- [Work request]: The lines needed are those from the start of the records through the line holding "### De Commissie", each copied exactly.

Dataset records:

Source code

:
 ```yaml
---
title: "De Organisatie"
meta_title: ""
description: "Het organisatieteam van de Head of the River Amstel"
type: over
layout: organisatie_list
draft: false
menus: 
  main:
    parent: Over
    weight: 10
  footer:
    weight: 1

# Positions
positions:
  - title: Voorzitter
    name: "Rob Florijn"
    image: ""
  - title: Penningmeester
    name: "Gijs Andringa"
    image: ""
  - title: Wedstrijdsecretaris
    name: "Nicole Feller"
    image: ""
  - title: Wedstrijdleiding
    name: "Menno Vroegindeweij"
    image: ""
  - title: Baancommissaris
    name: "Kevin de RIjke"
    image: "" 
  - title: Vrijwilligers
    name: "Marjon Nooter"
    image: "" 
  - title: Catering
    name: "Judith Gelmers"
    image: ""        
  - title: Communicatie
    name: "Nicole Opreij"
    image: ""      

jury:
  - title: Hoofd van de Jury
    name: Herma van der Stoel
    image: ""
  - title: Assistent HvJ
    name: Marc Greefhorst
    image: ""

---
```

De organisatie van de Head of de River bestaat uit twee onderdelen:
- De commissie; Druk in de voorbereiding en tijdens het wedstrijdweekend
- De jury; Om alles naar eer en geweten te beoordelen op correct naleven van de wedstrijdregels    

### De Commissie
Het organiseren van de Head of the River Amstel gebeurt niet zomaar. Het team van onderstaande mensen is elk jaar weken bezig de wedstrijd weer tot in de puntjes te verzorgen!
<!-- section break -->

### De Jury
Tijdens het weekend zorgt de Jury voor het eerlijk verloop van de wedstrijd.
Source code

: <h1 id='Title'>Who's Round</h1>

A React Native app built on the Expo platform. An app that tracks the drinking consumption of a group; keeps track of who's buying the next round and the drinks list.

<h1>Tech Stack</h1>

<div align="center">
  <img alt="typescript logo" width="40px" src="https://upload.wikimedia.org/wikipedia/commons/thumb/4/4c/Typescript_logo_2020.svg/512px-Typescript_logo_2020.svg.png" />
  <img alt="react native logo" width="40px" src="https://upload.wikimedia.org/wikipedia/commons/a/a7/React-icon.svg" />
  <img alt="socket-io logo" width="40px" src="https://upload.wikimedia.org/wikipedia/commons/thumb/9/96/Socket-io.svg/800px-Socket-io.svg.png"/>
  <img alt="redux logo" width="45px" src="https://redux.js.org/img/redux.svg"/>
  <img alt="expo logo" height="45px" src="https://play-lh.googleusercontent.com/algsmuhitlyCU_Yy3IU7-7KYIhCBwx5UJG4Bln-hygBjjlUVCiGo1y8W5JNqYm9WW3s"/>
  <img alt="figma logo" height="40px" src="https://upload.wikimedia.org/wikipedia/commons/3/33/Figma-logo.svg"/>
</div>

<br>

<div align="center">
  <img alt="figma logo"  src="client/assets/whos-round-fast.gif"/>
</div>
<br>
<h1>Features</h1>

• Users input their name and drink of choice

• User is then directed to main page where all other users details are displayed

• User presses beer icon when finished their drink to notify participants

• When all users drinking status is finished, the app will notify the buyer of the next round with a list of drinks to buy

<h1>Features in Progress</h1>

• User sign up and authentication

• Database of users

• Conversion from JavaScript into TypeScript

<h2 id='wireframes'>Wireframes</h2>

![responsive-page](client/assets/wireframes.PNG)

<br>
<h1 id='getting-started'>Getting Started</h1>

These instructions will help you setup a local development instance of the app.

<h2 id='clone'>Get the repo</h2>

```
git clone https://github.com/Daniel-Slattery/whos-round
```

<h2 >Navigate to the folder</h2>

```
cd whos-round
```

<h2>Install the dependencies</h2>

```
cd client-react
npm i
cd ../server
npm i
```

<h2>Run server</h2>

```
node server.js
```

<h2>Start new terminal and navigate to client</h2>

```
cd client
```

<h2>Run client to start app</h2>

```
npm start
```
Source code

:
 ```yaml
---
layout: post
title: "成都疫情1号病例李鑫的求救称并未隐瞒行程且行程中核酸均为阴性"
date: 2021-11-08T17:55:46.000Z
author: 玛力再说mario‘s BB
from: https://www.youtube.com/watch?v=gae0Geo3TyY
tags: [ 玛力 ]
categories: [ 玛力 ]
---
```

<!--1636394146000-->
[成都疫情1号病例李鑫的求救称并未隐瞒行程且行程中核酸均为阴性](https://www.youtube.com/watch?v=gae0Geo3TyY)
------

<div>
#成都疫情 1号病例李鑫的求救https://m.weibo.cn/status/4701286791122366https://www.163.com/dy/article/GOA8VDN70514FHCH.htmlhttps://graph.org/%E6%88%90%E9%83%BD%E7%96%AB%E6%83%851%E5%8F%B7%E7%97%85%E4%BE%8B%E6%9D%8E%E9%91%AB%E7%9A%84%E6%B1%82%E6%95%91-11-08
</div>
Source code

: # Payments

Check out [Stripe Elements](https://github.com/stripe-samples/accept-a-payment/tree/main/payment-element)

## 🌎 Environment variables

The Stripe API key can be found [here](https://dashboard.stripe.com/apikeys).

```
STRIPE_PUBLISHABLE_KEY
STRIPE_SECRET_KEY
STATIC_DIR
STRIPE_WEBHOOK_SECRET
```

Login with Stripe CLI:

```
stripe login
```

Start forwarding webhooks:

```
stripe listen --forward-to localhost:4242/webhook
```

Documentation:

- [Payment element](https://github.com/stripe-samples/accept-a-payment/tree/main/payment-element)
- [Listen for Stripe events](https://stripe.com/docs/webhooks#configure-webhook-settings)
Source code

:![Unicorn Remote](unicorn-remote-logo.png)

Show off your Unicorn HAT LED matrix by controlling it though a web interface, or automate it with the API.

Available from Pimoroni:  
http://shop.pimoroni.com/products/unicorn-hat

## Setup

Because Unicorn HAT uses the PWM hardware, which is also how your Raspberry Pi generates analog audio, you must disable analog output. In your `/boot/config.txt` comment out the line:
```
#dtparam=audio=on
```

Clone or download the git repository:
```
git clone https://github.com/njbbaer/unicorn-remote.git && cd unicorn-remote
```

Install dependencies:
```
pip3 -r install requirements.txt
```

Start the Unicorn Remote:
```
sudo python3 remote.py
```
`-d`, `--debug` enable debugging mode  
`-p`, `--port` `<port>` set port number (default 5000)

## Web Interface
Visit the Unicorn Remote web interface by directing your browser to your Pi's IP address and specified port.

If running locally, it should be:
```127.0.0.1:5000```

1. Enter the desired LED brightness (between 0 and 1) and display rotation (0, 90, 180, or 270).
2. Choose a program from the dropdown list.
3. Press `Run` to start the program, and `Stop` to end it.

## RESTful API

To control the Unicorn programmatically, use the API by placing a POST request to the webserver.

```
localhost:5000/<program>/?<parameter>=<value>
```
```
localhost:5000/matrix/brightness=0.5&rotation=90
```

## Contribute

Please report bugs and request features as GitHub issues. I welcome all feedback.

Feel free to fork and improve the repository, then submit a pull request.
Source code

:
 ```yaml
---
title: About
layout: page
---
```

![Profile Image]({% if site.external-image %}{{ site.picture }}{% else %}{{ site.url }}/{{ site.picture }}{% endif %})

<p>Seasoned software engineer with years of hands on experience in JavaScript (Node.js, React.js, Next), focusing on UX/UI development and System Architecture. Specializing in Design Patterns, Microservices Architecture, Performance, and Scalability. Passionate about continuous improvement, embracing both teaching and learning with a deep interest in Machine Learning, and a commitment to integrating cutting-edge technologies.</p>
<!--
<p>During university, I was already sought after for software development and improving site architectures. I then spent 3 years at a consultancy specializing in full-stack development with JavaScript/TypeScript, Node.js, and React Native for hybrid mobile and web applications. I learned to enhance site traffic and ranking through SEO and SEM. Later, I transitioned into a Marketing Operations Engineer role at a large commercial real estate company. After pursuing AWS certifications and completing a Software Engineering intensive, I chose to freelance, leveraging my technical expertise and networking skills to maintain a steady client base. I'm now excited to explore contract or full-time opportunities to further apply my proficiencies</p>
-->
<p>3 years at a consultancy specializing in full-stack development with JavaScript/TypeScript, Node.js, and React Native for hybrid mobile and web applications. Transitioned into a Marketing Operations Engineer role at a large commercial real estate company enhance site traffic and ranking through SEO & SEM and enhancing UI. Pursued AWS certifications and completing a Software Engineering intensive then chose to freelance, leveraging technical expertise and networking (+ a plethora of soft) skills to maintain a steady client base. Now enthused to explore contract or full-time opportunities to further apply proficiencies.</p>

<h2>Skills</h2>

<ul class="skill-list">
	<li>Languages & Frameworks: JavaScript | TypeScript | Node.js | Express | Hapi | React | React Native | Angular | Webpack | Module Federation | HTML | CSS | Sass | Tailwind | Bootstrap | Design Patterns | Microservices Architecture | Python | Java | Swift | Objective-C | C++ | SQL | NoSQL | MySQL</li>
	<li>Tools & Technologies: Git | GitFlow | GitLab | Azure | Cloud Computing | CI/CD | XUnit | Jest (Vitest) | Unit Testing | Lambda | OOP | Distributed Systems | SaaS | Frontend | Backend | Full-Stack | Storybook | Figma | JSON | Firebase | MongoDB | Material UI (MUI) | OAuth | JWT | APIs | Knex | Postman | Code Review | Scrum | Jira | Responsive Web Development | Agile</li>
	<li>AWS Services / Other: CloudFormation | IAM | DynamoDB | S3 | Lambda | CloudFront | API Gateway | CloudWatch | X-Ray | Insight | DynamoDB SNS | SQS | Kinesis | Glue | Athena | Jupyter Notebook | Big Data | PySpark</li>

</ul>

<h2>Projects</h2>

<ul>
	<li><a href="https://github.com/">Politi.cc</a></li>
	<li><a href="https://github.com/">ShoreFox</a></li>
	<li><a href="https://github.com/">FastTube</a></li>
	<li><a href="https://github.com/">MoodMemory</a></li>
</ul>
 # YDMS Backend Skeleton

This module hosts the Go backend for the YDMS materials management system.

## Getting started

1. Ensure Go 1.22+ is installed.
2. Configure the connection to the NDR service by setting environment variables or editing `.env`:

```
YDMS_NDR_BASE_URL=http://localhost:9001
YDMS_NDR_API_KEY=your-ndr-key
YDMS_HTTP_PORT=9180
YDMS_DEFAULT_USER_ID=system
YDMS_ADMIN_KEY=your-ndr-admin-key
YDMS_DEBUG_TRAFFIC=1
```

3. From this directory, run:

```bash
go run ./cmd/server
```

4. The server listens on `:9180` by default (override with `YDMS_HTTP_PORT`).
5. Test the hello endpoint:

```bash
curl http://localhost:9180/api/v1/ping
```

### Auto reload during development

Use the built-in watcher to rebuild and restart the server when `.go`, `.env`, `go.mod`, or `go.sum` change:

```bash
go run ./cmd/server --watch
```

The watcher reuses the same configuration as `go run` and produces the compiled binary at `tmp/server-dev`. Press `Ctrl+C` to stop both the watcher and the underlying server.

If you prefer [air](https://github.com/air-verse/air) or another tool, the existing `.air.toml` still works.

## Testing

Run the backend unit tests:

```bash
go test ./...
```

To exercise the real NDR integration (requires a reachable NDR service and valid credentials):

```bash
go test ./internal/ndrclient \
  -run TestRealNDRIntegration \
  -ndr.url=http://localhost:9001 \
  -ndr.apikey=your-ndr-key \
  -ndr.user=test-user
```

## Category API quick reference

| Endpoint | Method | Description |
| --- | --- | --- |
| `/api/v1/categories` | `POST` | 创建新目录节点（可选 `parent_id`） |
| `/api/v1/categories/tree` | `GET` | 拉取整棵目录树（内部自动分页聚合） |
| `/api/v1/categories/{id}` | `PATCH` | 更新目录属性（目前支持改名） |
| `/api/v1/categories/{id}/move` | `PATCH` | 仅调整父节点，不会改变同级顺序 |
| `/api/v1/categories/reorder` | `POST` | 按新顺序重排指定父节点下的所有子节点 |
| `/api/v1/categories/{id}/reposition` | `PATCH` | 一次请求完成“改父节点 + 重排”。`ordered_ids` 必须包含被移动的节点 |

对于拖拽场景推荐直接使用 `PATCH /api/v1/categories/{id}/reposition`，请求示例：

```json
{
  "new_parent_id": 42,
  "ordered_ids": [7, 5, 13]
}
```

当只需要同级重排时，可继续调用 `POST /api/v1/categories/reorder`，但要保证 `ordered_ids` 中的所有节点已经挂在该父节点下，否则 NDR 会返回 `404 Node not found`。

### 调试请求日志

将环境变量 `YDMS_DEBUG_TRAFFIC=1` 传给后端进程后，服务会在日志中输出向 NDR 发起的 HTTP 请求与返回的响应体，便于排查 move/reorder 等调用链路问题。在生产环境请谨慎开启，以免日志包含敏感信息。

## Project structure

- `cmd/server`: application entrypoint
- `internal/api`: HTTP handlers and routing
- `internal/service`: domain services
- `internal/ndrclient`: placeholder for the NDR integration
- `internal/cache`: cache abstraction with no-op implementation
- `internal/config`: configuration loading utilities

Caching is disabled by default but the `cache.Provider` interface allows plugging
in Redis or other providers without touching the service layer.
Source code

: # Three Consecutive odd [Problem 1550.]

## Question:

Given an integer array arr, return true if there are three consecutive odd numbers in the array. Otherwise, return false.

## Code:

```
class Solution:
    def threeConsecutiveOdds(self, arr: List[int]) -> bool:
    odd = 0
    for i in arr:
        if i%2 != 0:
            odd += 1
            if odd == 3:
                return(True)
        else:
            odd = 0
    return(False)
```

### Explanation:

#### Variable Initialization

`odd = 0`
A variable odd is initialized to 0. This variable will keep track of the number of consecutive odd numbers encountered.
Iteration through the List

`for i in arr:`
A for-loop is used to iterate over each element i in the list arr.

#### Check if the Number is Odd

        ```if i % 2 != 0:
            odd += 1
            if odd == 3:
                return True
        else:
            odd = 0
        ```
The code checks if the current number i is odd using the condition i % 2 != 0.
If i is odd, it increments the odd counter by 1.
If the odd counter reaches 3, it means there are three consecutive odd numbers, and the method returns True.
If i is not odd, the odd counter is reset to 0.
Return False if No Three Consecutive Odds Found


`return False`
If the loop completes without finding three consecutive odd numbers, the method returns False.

- [Result]:
Source code

:
 ```yaml
---
title: "De Organisatie"
meta_title: ""
description: "Het organisatieteam van de Head of the River Amstel"
type: over
layout: organisatie_list
draft: false
menus: 
  main:
    parent: Over
    weight: 10
  footer:
    weight: 1

# Positions
positions:
  - title: Voorzitter
    name: "Rob Florijn"
    image: ""
  - title: Penningmeester
    name: "Gijs Andringa"
    image: ""
  - title: Wedstrijdsecretaris
    name: "Nicole Feller"
    image: ""
  - title: Wedstrijdleiding
    name: "Menno Vroegindeweij"
    image: ""
  - title: Baancommissaris
    name: "Kevin de RIjke"
    image: "" 
  - title: Vrijwilligers
    name: "Marjon Nooter"
    image: "" 
  - title: Catering
    name: "Judith Gelmers"
    image: ""        
  - title: Communicatie
    name: "Nicole Opreij"
    image: ""      

jury:
  - title: Hoofd van de Jury
    name: Herma van der Stoel
    image: ""
  - title: Assistent HvJ
    name: Marc Greefhorst
    image: ""

---
```

De organisatie van de Head of de River bestaat uit twee onderdelen:
- De commissie; Druk in de voorbereiding en tijdens het wedstrijdweekend
- De jury; Om alles naar eer en geweten te beoordelen op correct naleven van de wedstrijdregels    

### De Commissie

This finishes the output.